Behind all social crimes lurk something like ideas. And behind all simulated ideas reside something like intellectuals — or at least people who take it upon themselves to put such simulations to the page. While conservatism has always had its intellectuals, a new breed of purported “national conservatives” or “populists” have emerged to furnish rationalizations for America’s latest crimes. What recent violence has been abetted by these rationalizations? The encaged migrant children? The celebrated murders of Navy SEAL Eddie Gallagher? George Floyd’s eight minutes and 46 seconds of remaining life? The hundreds of thousands lost or ravaged by a pandemic as it spreads largely unchecked? Beyond the grisliest facts, what of the less sensational ones? The tax cuts for the rich? The corporate deregulations? The ballooning defense budgets? The national security state’s ongoing tormenting of the already tortured people of Venezuela or Iran?
And which quasi-thinkers spring to mind when we contemplate these horrors? Compelling answers abound. The primetime xenophobe Tucker Carlson is certainly a candidate, even though the Fox News demagogue can scarcely be deemed a person of letters. Something similar could be said for Steve Bannon’s faux populism. More serious possibilities can be found in the archives of the Claremont Review of Books or American Affairs. If I were pushed to name just one figure, though, it would be someone closer to home.

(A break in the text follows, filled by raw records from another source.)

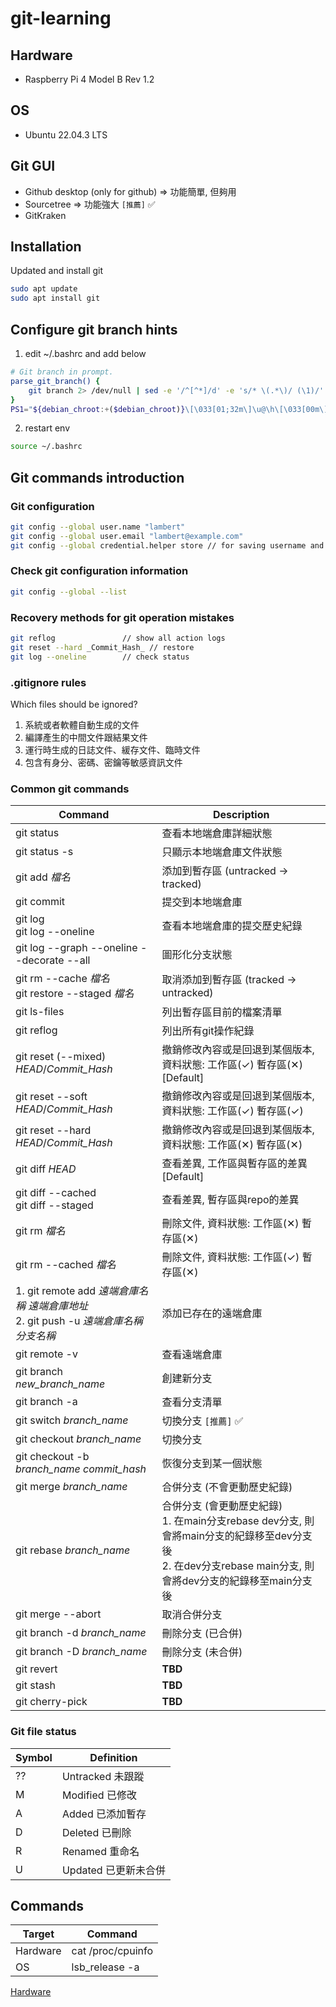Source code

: # git-learning
## Hardware
- Raspberry Pi 4 Model B Rev 1.2


## OS
- Ubuntu 22.04.3 LTS


## Git GUI
- Github desktop (only for github) => 功能簡單, 但夠用
- Sourcetree => 功能強大  `[推薦]` &#x2705;
- GitKraken


## Installation
Updated and install git
```sh
sudo apt update
sudo apt install git
```


## Configure git branch hints
1. edit ~/.bashrc and add below
```sh
# Git branch in prompt.
parse_git_branch() {
    git branch 2> /dev/null | sed -e '/^[^*]/d' -e 's/* \(.*\)/ (\1)/'
}
PS1="${debian_chroot:+($debian_chroot)}\[\033[01;32m\]\u@\h\[\033[00m\]:\[\033[01;34m\]\w\[\033[31m\]\$(parse_git_branch)\[\033[00m\] $ "
```
2. restart env
```sh
source ~/.bashrc
```


## Git commands introduction
### Git configuration
```sh
git config --global user.name "lambert"
git config --global user.email "lambert@example.com"
git config --global credential.helper store // for saving username and password to avoid input per every time
```

### Check git configuration information
```sh
git config --global --list
```

### Recovery methods for git operation mistakes
```sh
git reflog               // show all action logs
git reset --hard _Commit_Hash_ // restore
git log --oneline        // check status
```

### .gitignore rules
Which files should be ignored?
1. 系統或者軟體自動生成的文件
2. 編譯產生的中間文件跟結果文件
3. 運行時生成的日誌文件、緩存文件、臨時文件
4. 包含有身分、密碼、密鑰等敏感資訊文件


### Common git commands
| Command | Description |
| ------ | ------ |
| git status | 查看本地端倉庫詳細狀態 |
| git status -s | 只顯示本地端倉庫文件狀態 |
| git add _檔名_ | 添加到暫存區 (untracked -> tracked) |
| git commit | 提交到本地端倉庫 |
| git log <br> git log --oneline | 查看本地端倉庫的提交歷史紀錄|
| git log --graph --oneline --decorate --all | 圖形化分支狀態 |
| git rm --cache _檔名_ <br> git restore --staged _檔名_ | 取消添加到暫存區 (tracked -> untracked) |
| git ls-files | 列出暫存區目前的檔案清單 |
| git reflog | 列出所有git操作紀錄 |
| git reset (--mixed) _HEAD_/_Commit_Hash_  | 撤銷修改內容或是回退到某個版本, 資料狀態: 工作區(✓) 暫存區(✕)  [Default] |
| git reset --soft _HEAD_/_Commit_Hash_ | 撤銷修改內容或是回退到某個版本, 資料狀態: 工作區(✓) 暫存區(✓) |
| git reset --hard _HEAD_/_Commit_Hash_ | 撤銷修改內容或是回退到某個版本, 資料狀態: 工作區(✕) 暫存區(✕) |
| git diff _HEAD_ | 查看差異, 工作區與暫存區的差異 [Default] |
| git diff --cached <br> git diff --staged | 查看差異, 暫存區與repo的差異 |
| git rm _檔名_ | 刪除文件, 資料狀態: 工作區(✕) 暫存區(✕) |
| git rm --cached _檔名_ | 刪除文件, 資料狀態: 工作區(✓) 暫存區(✕) |
| 1. git remote add _遠端倉庫名稱_ _遠端倉庫地址_ <br> 2. git push -u _遠端倉庫名稱_ _分支名稱_ | 添加已存在的遠端倉庫 |
| git remote -v | 查看遠端倉庫 |
| git branch _new_branch_name_ | 創建新分支 |
| git branch -a | 查看分支清單 |
| git switch _branch_name_ | 切換分支 `[推薦]` &#x2705; |
| git checkout _branch_name_ | 切換分支 |
| git checkout -b _branch_name_ _commit_hash_ | 恢復分支到某一個狀態 |
| git merge _branch_name_ | 合併分支 (不會更動歷史紀錄) |
| git rebase _branch_name_ | 合併分支 (會更動歷史紀錄) <br> 1. 在main分支rebase dev分支, 則會將main分支的紀錄移至dev分支後 <br> 2. 在dev分支rebase main分支, 則會將dev分支的紀錄移至main分支後|
| git merge --abort | 取消合併分支 |
| git branch -d _branch_name_ | 刪除分支 (已合併) |
| git branch -D _branch_name_ | 刪除分支 (未合併) |
| git revert | **TBD** |
| git stash | **TBD** |
| git cherry-pick | **TBD** |

### Git file status
| Symbol | Definition |
| ------ | ------ |
| ?? | Untracked 未跟蹤 |
| M  | Modified 已修改|
| A  | Added 已添加暫存|
| D  | Deleted 已刪除|
| R  | Renamed 重命名|
| U  | Updated 已更新未合併|


## Commands
| Target | Command |
| ------ | ------ |
| Hardware | cat /proc/cpuinfo |
| OS | lsb_release -a |





[Hardware](##-Hardware)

As a leftist Jew, there is little in the Israeli philosopher Yoram Hazony’s project with which I can identify. And yet, at a deeper register of memory, milieu, and affect, I can’t help but find the man and his work all too familiar. His politics are far from mine, yet they do mirror the politics of my past. They also mirror the politics of so many I know, and even those I love. They aren’t so much made up of cogent thoughts as they are anxieties striving for justification. At the dawn of another threatening social transformation and frantic backlash, Hazony’s politics are best appraised, in Lionel Trilling’s memorable formulation, as “irritable mental gestures which seek to resemble ideas.”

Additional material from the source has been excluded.